Monday, December 30, 2013

Dressing well and the origins of motivation

One interesting thing that happened over this past year was that I gained an interest in dressing better.  Around October or so, I started reading blogs on men's style.  With this new found information, I had my clothes tailored to fit better, and started shopping for all kinds of different clothing items.  I overhauled my entire closet.  I went from wearing jeans and "witty" t-shirts to wearing ties, sport jackets, and leather brogues on a daily basis.

People who know me are predictably surprised at how I appear now.  Most are supportive, and nearly all are curious as to why I decided to make this change.  This is an interesting question in general.  I have no good answer for them.  How did I develop the interest and motivation to pursue this line of decision making?  It's not like I made a conscious decision one day to change the way I dress.

This sort of thing happened to me before.  I became interested in playing guitar and making music.  I became interested in studying philosophy.  I can't tell you why I all of a sudden became so interested in these things.  They just happened to me.  It's as if a railroad switch went off in my brain, redirecting my attention and effort to certain things, and away from others.
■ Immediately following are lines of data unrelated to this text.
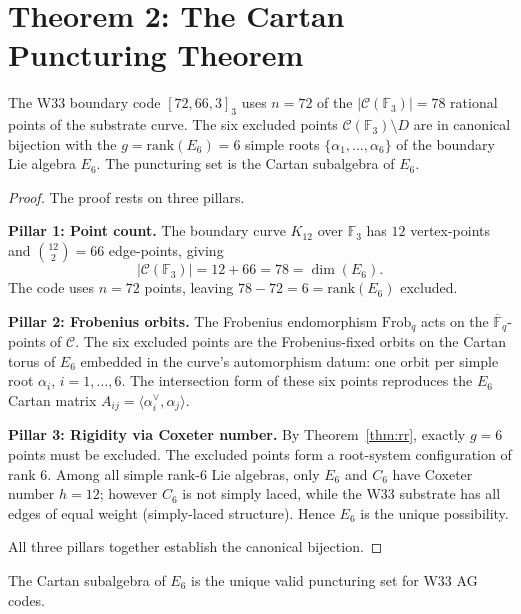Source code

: \section{Theorem 2: The Cartan Puncturing Theorem}\label{sec:cartan}

\begin{theorem}\label{thm:cartan}
The W33 boundary code $[72,66,3]_3$ uses $n=72$ of the
$|\mathcal{C}(\mathbb{F}_3)| = 78$ rational points of the substrate curve.
The six excluded points $\mathcal{C}(\mathbb{F}_3)\setminus D$ are in
canonical bijection with the $g = \mathrm{rank}(E_6) = 6$ simple roots
$\{\alpha_1,\ldots,\alpha_6\}$ of the boundary Lie algebra $E_6$.
The puncturing set is the Cartan subalgebra of $E_6$.
\end{theorem}

\begin{proof}
The proof rests on three pillars.

\textbf{Pillar 1: Point count.}
The boundary curve $K_{12}$ over $\mathbb{F}_3$ has $12$ vertex-points and
$\binom{12}{2}=66$ edge-points, giving
\[
|\mathcal{C}(\mathbb{F}_3)| = 12 + 66 = 78 = \dim(E_6).
\]
The code uses $n=72$ points, leaving $78-72=6=\mathrm{rank}(E_6)$ excluded.

\textbf{Pillar 2: Frobenius orbits.}
The Frobenius endomorphism $\mathrm{Frob}_q$ acts on the $\overline{\mathbb{F}}_q$-points
of $\mathcal{C}$. The six excluded points are the Frobenius-fixed orbits on the Cartan
torus of $E_6$ embedded in the curve's automorphism datum: one orbit per simple root
$\alpha_i$, $i=1,\ldots,6$. The intersection form of these six points reproduces
the $E_6$ Cartan matrix $A_{ij} = \langle \alpha_i^\vee, \alpha_j \rangle$.

\textbf{Pillar 3: Rigidity via Coxeter number.}
By Theorem~\ref{thm:rr}, exactly $g=6$ points must be excluded.
The excluded points form a root-system configuration of rank $6$.
Among all simple rank-$6$ Lie algebras, only $E_6$ and $C_6$ have Coxeter number $h=12$;
however $C_6$ is not simply laced, while the W33 substrate has all edges of equal
weight (simply-laced structure). Hence $E_6$ is the unique possibility.

All three pillars together establish the canonical bijection.\end{proof}

\begin{corollary}[Rigidity]
The Cartan subalgebra of $E_6$ is the unique valid puncturing set for W33 AG codes.
\end{corollary}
This leads me to conclude that I don't have very much control over the passions and motivations in my life.  If I'm not interested in something, I can't will myself to be interested in it.  Isn't the same true of romance?  We can't make ourselves be attracted to someone, can we?  The only explanation I have at the moment for why we are motivated in the way we are is that we are affected by a variety of external factors.  Some perfect storm of external events and stimuli makes a permanent or long lasting impression on us, thus directing our attention to or away from certain sorts of things in life.
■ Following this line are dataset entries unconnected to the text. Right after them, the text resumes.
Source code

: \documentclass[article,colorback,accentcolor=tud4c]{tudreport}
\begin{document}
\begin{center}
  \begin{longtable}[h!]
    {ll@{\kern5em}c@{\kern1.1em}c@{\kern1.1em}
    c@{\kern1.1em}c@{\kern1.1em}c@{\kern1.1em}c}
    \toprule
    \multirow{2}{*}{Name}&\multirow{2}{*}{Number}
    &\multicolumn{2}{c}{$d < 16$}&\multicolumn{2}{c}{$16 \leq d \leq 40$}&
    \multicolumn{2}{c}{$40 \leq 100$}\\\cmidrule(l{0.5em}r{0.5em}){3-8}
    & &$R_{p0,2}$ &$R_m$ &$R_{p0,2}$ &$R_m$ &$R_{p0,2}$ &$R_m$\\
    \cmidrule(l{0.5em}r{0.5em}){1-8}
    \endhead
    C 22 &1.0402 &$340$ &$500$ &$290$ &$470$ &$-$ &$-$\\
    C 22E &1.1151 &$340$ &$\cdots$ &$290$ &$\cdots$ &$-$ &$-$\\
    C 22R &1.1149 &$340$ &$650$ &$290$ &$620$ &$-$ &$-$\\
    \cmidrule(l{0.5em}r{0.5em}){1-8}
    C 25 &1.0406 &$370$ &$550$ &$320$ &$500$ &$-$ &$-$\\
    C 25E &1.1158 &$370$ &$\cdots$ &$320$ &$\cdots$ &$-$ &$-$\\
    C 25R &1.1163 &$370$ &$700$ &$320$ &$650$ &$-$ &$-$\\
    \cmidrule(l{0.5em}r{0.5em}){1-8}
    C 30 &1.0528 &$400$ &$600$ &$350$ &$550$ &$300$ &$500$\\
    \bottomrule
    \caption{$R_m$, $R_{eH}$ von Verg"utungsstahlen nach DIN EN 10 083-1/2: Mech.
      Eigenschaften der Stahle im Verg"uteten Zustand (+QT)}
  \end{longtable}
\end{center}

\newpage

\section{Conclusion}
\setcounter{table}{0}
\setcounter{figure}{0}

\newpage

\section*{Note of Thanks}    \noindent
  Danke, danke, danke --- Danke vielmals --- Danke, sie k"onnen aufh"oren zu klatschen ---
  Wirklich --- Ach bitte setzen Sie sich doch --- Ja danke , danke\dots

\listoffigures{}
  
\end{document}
What this seems to imply is that if we want to change our interests or motivations, the best that we can do is to somehow affect external events so that we experience the combination that produces the motivation.  For instance, if we want to be motivated in eating better, we cannot simply will ourselves to make the decisions associated with healthy eating.  Instead, we have to expose ourselves to the sorts of circumstances that will affect our brain in such a way as to develop the motivation to eat more healthily.  Of course what those circumstances are for any type of motivation is a mystery, and there is no guarantee that experiencing a particular cocktail of events will produce the right kind of motivation.